KIVANÇ VE KURT!

BİLAL ÖZCAN BUGÜN GAZETESİNDE YAYINLANAN SON KÖŞE YAZISINDA, KURT SEYİT VE ŞURA DİZİSİYLE İLGİLİ DUYDUĞU İLGİNÇ BİR SOHBETE YER VERDİ. DİZİDEKİ YABANCILIĞA DUYULAN TEPKİYİ YANSITAN BU SOHBET ASLINDA İZLEYİCİNİN GENEL DÜŞÜNCESİNİ YANSITIYOR.

BİLAL ÖZCAN'IN BUGÜN GAZETESİNDE BUGÜN YAYINLANAN KÖŞE YAZISI!

 

Kıvanç Bahriyeli olsun!

 

Hava soğuk ama sahil güzel,

Üzerimde eşofman başımda bere, bir saat bisiklete bindim…

Bostancı ile Fenerbahçe arasındaki bisiklet yolunda gittim ve döndüm,

Soluklanmak ve sıcak bir çay içmek için Beltur’un cafesine uğradım Bostancı’da…

                                         ……..

Yan masada da kadınlı erkekli bir grup oturuyor.

Sohbetlerinin konusu ‘Kurt Seyir ve Şura’ dizisi…

Tam karşımdaki hanım 60 yaşında rahat var,

-“Ayy bayılıyorum Kıvanç’a” dedi,

“Ne de yakışmış üniforma!”

-“Şerefli Türk subayının üniformasını giyseydi ya hanım!” dedi yanındaki adam…

Masadaki genç kız atıldı,

“Haklısın enişte, bahriyeli üniforması çok yakışırdı Kıvanç’a”
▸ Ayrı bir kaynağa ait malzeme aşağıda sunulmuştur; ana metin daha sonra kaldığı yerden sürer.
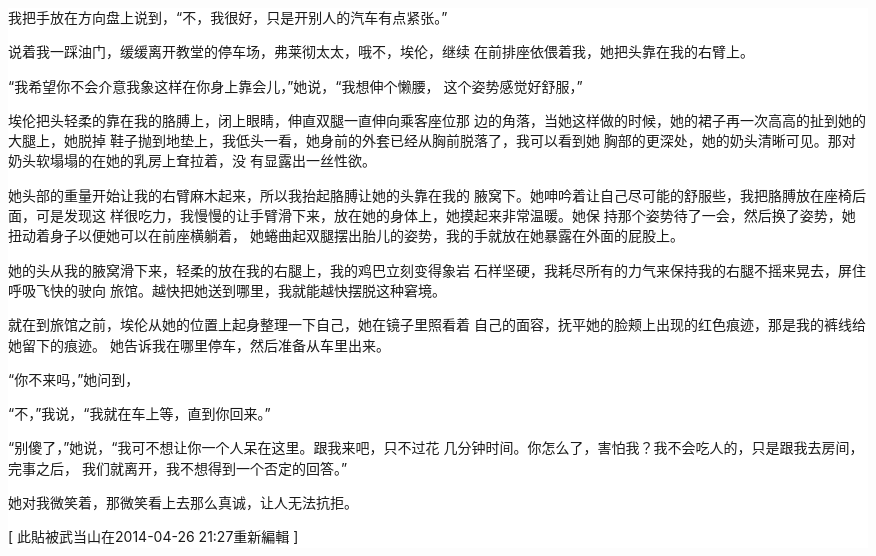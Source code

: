 我把手放在方向盘上说到，“不，我很好，只是开别人的汽车有点紧张。”

说着我一踩油门，缓缓离开教堂的停车场，弗莱彻太太，哦不，埃伦，继续
在前排座依偎着我，她把头靠在我的右臂上。

“我希望你不会介意我象这样在你身上靠会儿，”她说，“我想伸个懒腰，
这个姿势感觉好舒服，”

埃伦把头轻柔的靠在我的胳膊上，闭上眼睛，伸直双腿一直伸向乘客座位那
边的角落，当她这样做的时候，她的裙子再一次高高的扯到她的大腿上，她脱掉
鞋子抛到地垫上，我低头一看，她身前的外套已经从胸前脱落了，我可以看到她
胸部的更深处，她的奶头清晰可见。那对奶头软塌塌的在她的乳房上耷拉着，没
有显露出一丝性欲。

她头部的重量开始让我的右臂麻木起来，所以我抬起胳膊让她的头靠在我的
腋窝下。她呻吟着让自己尽可能的舒服些，我把胳膊放在座椅后面，可是发现这
样很吃力，我慢慢的让手臂滑下来，放在她的身体上，她摸起来非常温暖。她保
持那个姿势待了一会，然后换了姿势，她扭动着身子以便她可以在前座横躺着，
她蜷曲起双腿摆出胎儿的姿势，我的手就放在她暴露在外面的屁股上。

她的头从我的腋窝滑下来，轻柔的放在我的右腿上，我的鸡巴立刻变得象岩
石样坚硬，我耗尽所有的力气来保持我的右腿不摇来晃去，屏住呼吸飞快的驶向
旅馆。越快把她送到哪里，我就能越快摆脱这种窘境。

就在到旅馆之前，埃伦从她的位置上起身整理一下自己，她在镜子里照看着
自己的面容，抚平她的脸颊上出现的红色痕迹，那是我的裤线给她留下的痕迹。
她告诉我在哪里停车，然后准备从车里出来。

“你不来吗，”她问到，

“不，”我说，“我就在车上等，直到你回来。”

“别傻了，”她说，“我可不想让你一个人呆在这里。跟我来吧，只不过花
几分钟时间。你怎么了，害怕我？我不会吃人的，只是跟我去房间，完事之后，
我们就离开，我不想得到一个否定的回答。”

她对我微笑着，那微笑看上去那么真诚，让人无法抗拒。


[ 此貼被武当山在2014-04-26 21:27重新編輯 ]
Uçta oturan genç adam başını gazeteden kaldırdı,

-“Ama anne, baba; bu dizinin senaryosu belli, Rusya’da geçiyor. Türk subayı olamaz ki”

Sıcak çayımdan yudumlarken, “Delikanlı çok haklı” diye düşündüm…

Ancak tabii ki herkes istediği gibi hayal kurabilir…

                                         ……

Nitekim, dizinin öyküsü kadıncağızın pek umrunda değildi,

-“Ayy Kıvanç olsun da ne subayı olursa olsun!”

İşte bu sözlere kocası çok kızdı:

-“Hanım ne diyorsun sen, şerefli Türk ordusu varken… Hadi bu dizinin romanı varmış, tamam. Ama ne demek, ne subayı olursa olsun?”

Masadaki iki genç, gülerek birbirlerine baktı.

Kadın hemen kocasının gönlünü aldı:

-“Bey sinirlenme üsteğmenken sende çok yakışıklıydın. Ama sen hiç sakal bırakmadın!”

Adam bir daha kükredi:

-“Rus ordusu mu bizimkisi, hiç sakallı subay gördün mü orduevinde?”

                                          ……..

Hava soğuk ama güneş parıldıyordu ufukta,

Martıları seyrettim birbirlerinin üstünde yükselip alçalan,

Adeta gökyüzünde vals yapan,

Tam o sırada adamın sesini duydum yine,

-“Müziği bile müzik değil; isimler yabancı, müzikler yabancı, danslar yabancı, toprağı yabancı”

l-“Ayy haklısın bey, o sarışın kız Kıvanç’a göre değil hiç. Kıvanç daha iyilerine layık”

Dayanamadım güldüm ve kalktım masadan.                                                           

                                           ………

Bisikleti sürerken, at sırtındaki Kıvanç’ı, Kurtuluş Savaşı’nda Türk subayı olarak hayal ettim.